Serialization

This page discusses how to save and load configuration objects:

  1. Saving configuration

  2. How to specify files/directories to be serialized

  3. HuggingFace integration

Saving/Loading objects with configurations

Configuration objects can be loaded and saved. You can even embed them within any standard Python structure (i.e. dictionary, list, tuple).

from experimaestro import load, save

# Saves the object
save([obj1, obj2, {key: obj3, key2: obj4}], "/my/folder")

# Load the object
[obj1, obj2, obj_dict] = load("/my/folder")
  • load() - Load configuration objects from a folder.

  • save() - Save configuration objects to a folder.

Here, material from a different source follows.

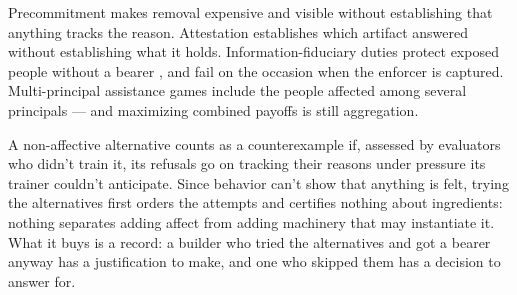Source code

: 
Precommitment makes removal expensive and visible without establishing that anything tracks the reason. Attestation establishes which artifact answered without establishing what it holds. Information-fiduciary duties protect exposed people without a bearer \autocite{balkin2016fiduciaries}, and fail on the occasion when the enforcer is captured. Multi-principal assistance games include the people affected among several principals \autocite{fickinger2020multiprincipal} — and maximizing combined payoffs is still aggregation.


A non-affective alternative counts as a counterexample if, assessed by evaluators who didn't train it, its refusals go on tracking their reasons under pressure its trainer couldn't anticipate. Since behavior can't show that anything is felt, trying the alternatives first orders the attempts and certifies nothing about ingredients: nothing separates adding affect from adding machinery that may instantiate it. What it buys is a record: a builder who tried the alternatives and got a bearer anyway has a justification to make, and one who skipped them has a decision to answer for.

You can use serialization methods to include init_tasks in the deserialize process. This makes it easier to distribute configurations that need to be initialized in a special way.

A task configuration/instance can be loaded with from_task_dir().

The serialization context is controlled by SerializationContext.

If you need more control over saved data, you can use state_dict and from_state_dict that respectively returns Python data structures and loads from them.

Saving/Loading from running experiment

To ease saving/loading configuration from experiments, one can use methods from the experiment objects as follows:

from experimaestro import experiment, Param, Config

class MyConfig(Config):
    a: Param[int]

if __name__ == "__main__":
    # Saving configurations
    with experiment("/tmp/load_save", "xp1", port=-1) as xp:
        cfg = MyConfig.C(a=1)
        xp.save([cfg])


    # Loading configurations
    with experiment("/tmp/load_save", "xp2", port=-1) as xp:
        # Loads MyConfig(a=1)
        cfg, = xp.load("xp1")

Specifying paths to be serialized

Configurations can be serialized with the data necessary to restore their state. This can be useful to share a model (e.g. with HuggingFace hub).

Use DataPath to annotate fields whose file or directory content should be copied into the save directory during serialization:

from experimaestro import Config, DataPath

class MyConfig(Config):
    to_serialize: DataPath
    """This path will be serialized alongside the configuration"""

When saving, each DataPath field is copied (using hard links when possible) into the save directory under a relative path derived from the field name. On loading, the relative path is resolved back to an absolute path.

DataPath fields are ignored in identifier computation — changing the data path does not change the task identifier.

Custom data serialization

For more control over which files are serialized and where they are stored, override the __xpm_serialize__ method on your Config subclass. This method receives a SerializationContext and returns a dict mapping names to SerializedPath objects.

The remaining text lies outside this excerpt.